The remains of Venerable Stanley Rother were exhumed last week and moved to a chapel in Oklahoma City in preparation for the beatification Mass of the first US-born martyr.

"The witness of Father Rother's life and death has been a source of encouragement and inspiration to me as a seminarian, priest and now as a bishop. I consider it a great gift to be entrusted with overseeing the continuation of his cause for beatification and canonization begun by Archbishop Beltran," Archbishop Paul Coakley of Oklahoma City said after the May 10 service.

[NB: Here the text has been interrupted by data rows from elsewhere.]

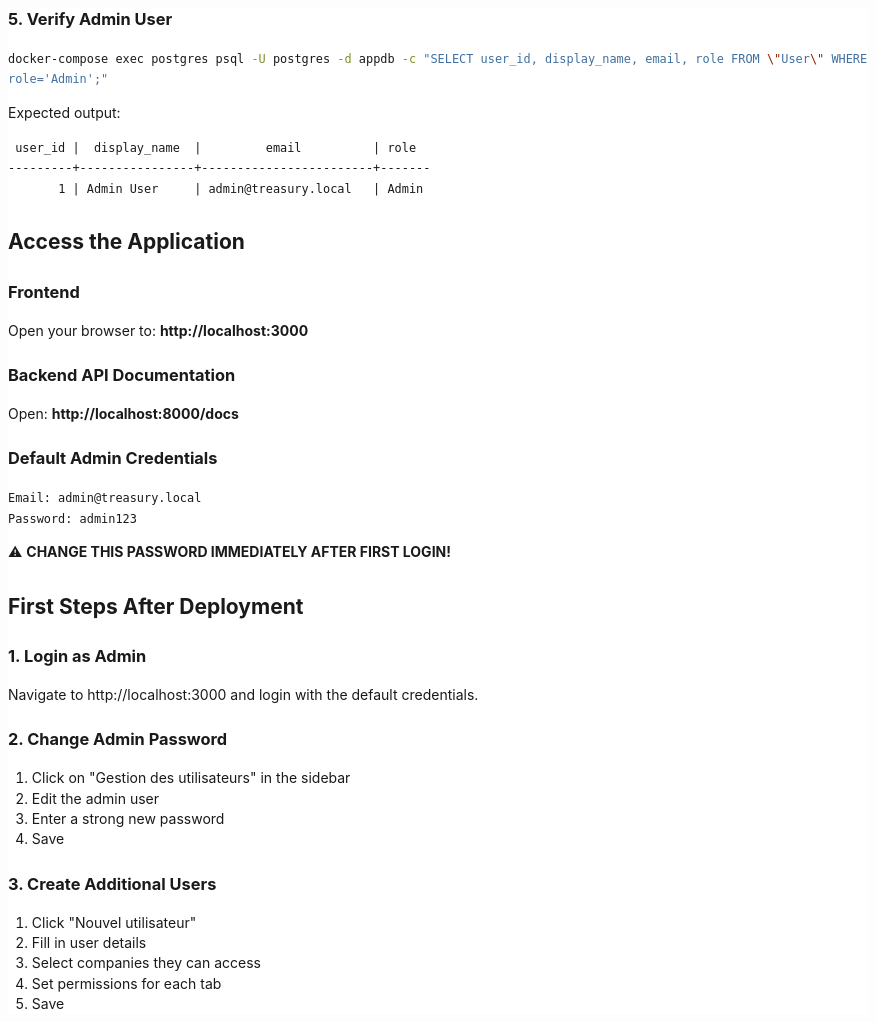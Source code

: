 ### 5. Verify Admin User

```bash
docker-compose exec postgres psql -U postgres -d appdb -c "SELECT user_id, display_name, email, role FROM \"User\" WHERE role='Admin';"
```

Expected output:
```
 user_id |  display_name  |         email          | role
---------+----------------+------------------------+-------
       1 | Admin User     | admin@treasury.local   | Admin
```

## Access the Application

### Frontend
Open your browser to: **http://localhost:3000**

### Backend API Documentation
Open: **http://localhost:8000/docs**

### Default Admin Credentials

```
Email: admin@treasury.local
Password: admin123
```

⚠️ **CHANGE THIS PASSWORD IMMEDIATELY AFTER FIRST LOGIN!**

## First Steps After Deployment

### 1. Login as Admin

Navigate to http://localhost:3000 and login with the default credentials.

### 2. Change Admin Password

1. Click on "Gestion des utilisateurs" in the sidebar
2. Edit the admin user
3. Enter a strong new password
4. Save

### 3. Create Additional Users

1. Click "Nouvel utilisateur"
2. Fill in user details
3. Select companies they can access
4. Set permissions for each tab
5. Save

"His beatification is an unexpected blessing for Oklahoma and for the United States as we celebrate this ordinary man from humble beginnings who answered the call to serve an extraordinary life. His witness will continue to inspire us for generations."

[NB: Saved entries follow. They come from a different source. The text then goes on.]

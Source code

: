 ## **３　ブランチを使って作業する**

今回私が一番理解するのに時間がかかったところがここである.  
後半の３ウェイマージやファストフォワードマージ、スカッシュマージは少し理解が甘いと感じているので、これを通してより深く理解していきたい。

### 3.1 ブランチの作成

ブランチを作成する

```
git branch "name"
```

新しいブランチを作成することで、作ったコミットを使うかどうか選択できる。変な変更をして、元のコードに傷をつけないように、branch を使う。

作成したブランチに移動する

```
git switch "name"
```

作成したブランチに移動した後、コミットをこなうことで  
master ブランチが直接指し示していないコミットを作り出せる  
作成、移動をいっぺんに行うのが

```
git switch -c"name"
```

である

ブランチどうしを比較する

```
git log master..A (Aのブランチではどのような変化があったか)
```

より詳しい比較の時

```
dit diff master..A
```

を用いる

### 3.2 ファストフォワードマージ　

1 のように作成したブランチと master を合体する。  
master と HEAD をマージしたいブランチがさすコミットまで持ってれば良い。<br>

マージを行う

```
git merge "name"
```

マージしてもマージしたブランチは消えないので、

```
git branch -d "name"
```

The body of Fr. Rother, who served as a priest in Guatemala, was taken from Holy Trinity Cemetery in his home town of Okarche, Okla., to the chapel at Resurrection Cemetery in Oklahoma City.

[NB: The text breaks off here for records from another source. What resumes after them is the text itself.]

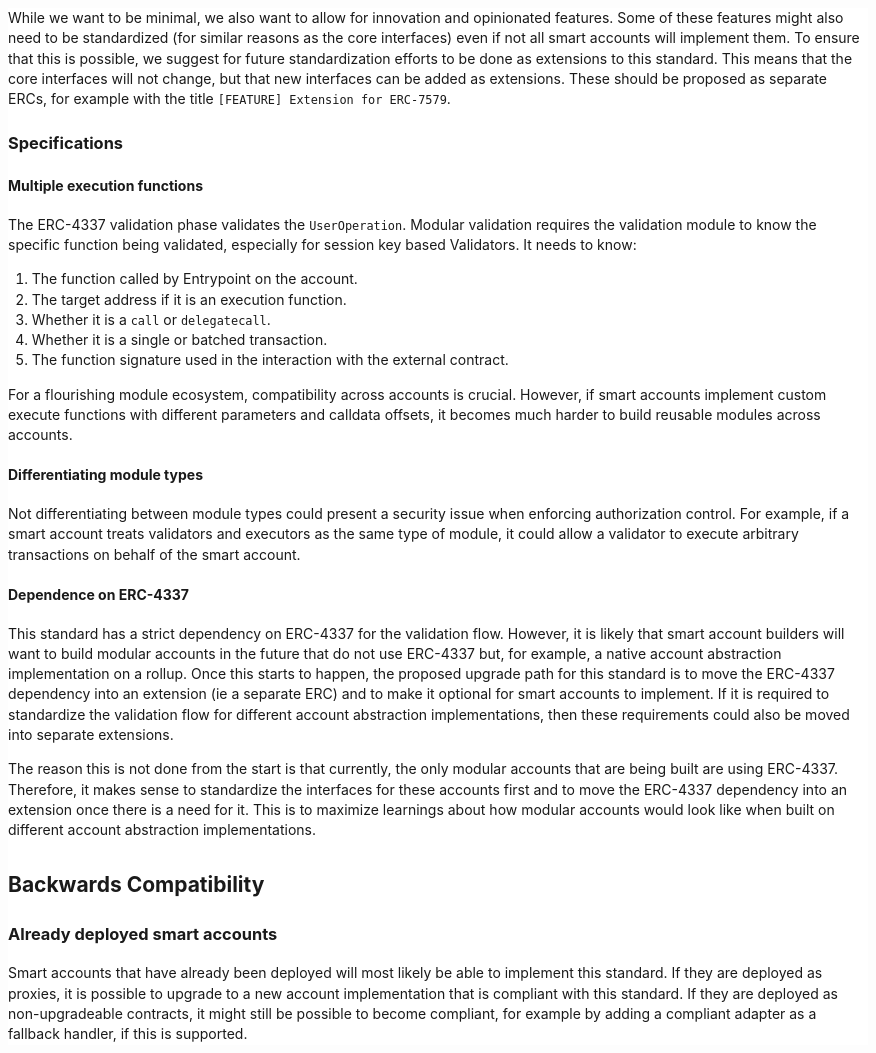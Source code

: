 While we want to be minimal, we also want to allow for innovation and opinionated features. Some of these features might also need to be standardized (for similar reasons as the core interfaces) even if not all smart accounts will implement them. To ensure that this is possible, we suggest for future standardization efforts to be done as extensions to this standard. This means that the core interfaces will not change, but that new interfaces can be added as extensions. These should be proposed as separate ERCs, for example with the title `[FEATURE] Extension for ERC-7579`.

### Specifications

#### Multiple execution functions

The ERC-4337 validation phase validates the `UserOperation`. Modular validation requires the validation module to know the specific function being validated, especially for session key based Validators. It needs to know:

1. The function called by Entrypoint on the account.
2. The target address if it is an execution function.
3. Whether it is a `call` or `delegatecall`.
4. Whether it is a single or batched transaction.
5. The function signature used in the interaction with the external contract.

For a flourishing module ecosystem, compatibility across accounts is crucial. However, if smart accounts implement custom execute functions with different parameters and calldata offsets, it becomes much harder to build reusable modules across accounts.

#### Differentiating module types

Not differentiating between module types could present a security issue when enforcing authorization control. For example, if a smart account treats validators and executors as the same type of module, it could allow a validator to execute arbitrary transactions on behalf of the smart account.

#### Dependence on ERC-4337

This standard has a strict dependency on ERC-4337 for the validation flow. However, it is likely that smart account builders will want to build modular accounts in the future that do not use ERC-4337 but, for example, a native account abstraction implementation on a rollup. Once this starts to happen, the proposed upgrade path for this standard is to move the ERC-4337 dependency into an extension (ie a separate ERC) and to make it optional for smart accounts to implement. If it is required to standardize the validation flow for different account abstraction implementations, then these requirements could also be moved into separate extensions.

The reason this is not done from the start is that currently, the only modular accounts that are being built are using ERC-4337. Therefore, it makes sense to standardize the interfaces for these accounts first and to move the ERC-4337 dependency into an extension once there is a need for it. This is to maximize learnings about how modular accounts would look like when built on different account abstraction implementations.

## Backwards Compatibility

### Already deployed smart accounts

Smart accounts that have already been deployed will most likely be able to implement this standard. If they are deployed as proxies, it is possible to upgrade to a new account implementation that is compliant with this standard. If they are deployed as non-upgradeable contracts, it might still be possible to become compliant, for example by adding a compliant adapter as a fallback handler, if this is supported.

Before his body was exhumed, his family led a prayerful procession to the gravesite. Fr. Rother's remains were later removed form the vault, and examined by medical professionals and verified, as required by the process of beatification.

The martyred priest's body was then placed in a new casket with golden vestments, along with a document signed by those in attendance. A ribbon was wrapped around the casket, sealed with the archdiocese's seal in wax.

The Salve Regina was sung as the casket was re-interred, and a prayer service followed.

"It was a holy day. Father Rother's presence was felt by many, and we are blessed as the Catholic Church in Oklahoma to present Father Rother's life to the world," Archbishop Coakley commented.

A temporary sign now marks Fr. Rother's original gravesite in Okarche, located about 40 miles northwest of Oklahoma City, where the original vault and casket have been re-buried, and a permanent memorial marker is planned.

Fr. Rother's Mass of Beatification will take place Sept. 23 at the Cox Convention Center in Oklahoma City. It will be said by Cardinal Angelo Amato, prefect of the Congregation for the Causes of Saints, and concelebrated by Archbishop Coakley.

Fr. Rother was born March 27, 1935 in Okarche and entered seminary soon after graduating from Holy Trinity High School.

Despite a strong calling, Rother would struggle in the seminary, failing several classes and even out of one seminary before graduating from Mount St. Mary's in Maryland. He was ordained a priest of the Diocese of Oklahoma City and Tulsa in 1963.

He served for five years in Oklahoma before joining the Oklahoma diocese's mission in Santiago Atitlan, Guatemala, a poor rural community of mostly indigenous persons where he would spend the next 13 years of his life.

The work ethic Fr. Rother learned on his family's farm would serve him well in this new place. As a mission priest, he was called on not just to say Mass, but to fix the broken truck or work the fields. He built a farmers' co-op, a school, a hospital, and the first Catholic radio station.

Over the years, the violence of the Guatemalan civil war inched closer to the once-peaceful village. Disappearances, killings, and danger soon became a part of daily life, but Fr. Rother remained steadfast and supportive of his people.

In 1980-1981, the violence escalated to an almost unbearable point; Fr. Rother was constantly seeing friends and parishioners abducted or killed.

(Story continues below)

In January 1981, in immediate danger and his name on a death list, Fr. Rother did return to Oklahoma for a few months. But as Easter approached, he wanted to spend Holy Week with his people in Guatemala.

The morning of July 28, 1981, three Ladinos, the non-indigenous men who had been fighting the native people and rural poor of Guatemala since the 1960s, broke into Fr. Rother's rectory. They wished to disappear him, but he refused.

Not wanting to endanger the others at the parish mission, he struggled but did not call for help. Fifteen minutes and two gunshots later, Father Stanley was dead and the men fled the mission grounds.

Though his body was buried in Okarche, Fr. Rother's heart was enshrined in the church of Santiago Atitlan where he served.

Fr. Rother's cause for beatification was opened in 2007, and his martyrdom was recognized by the Vatican in December 2016, which cleared the way for his beatification.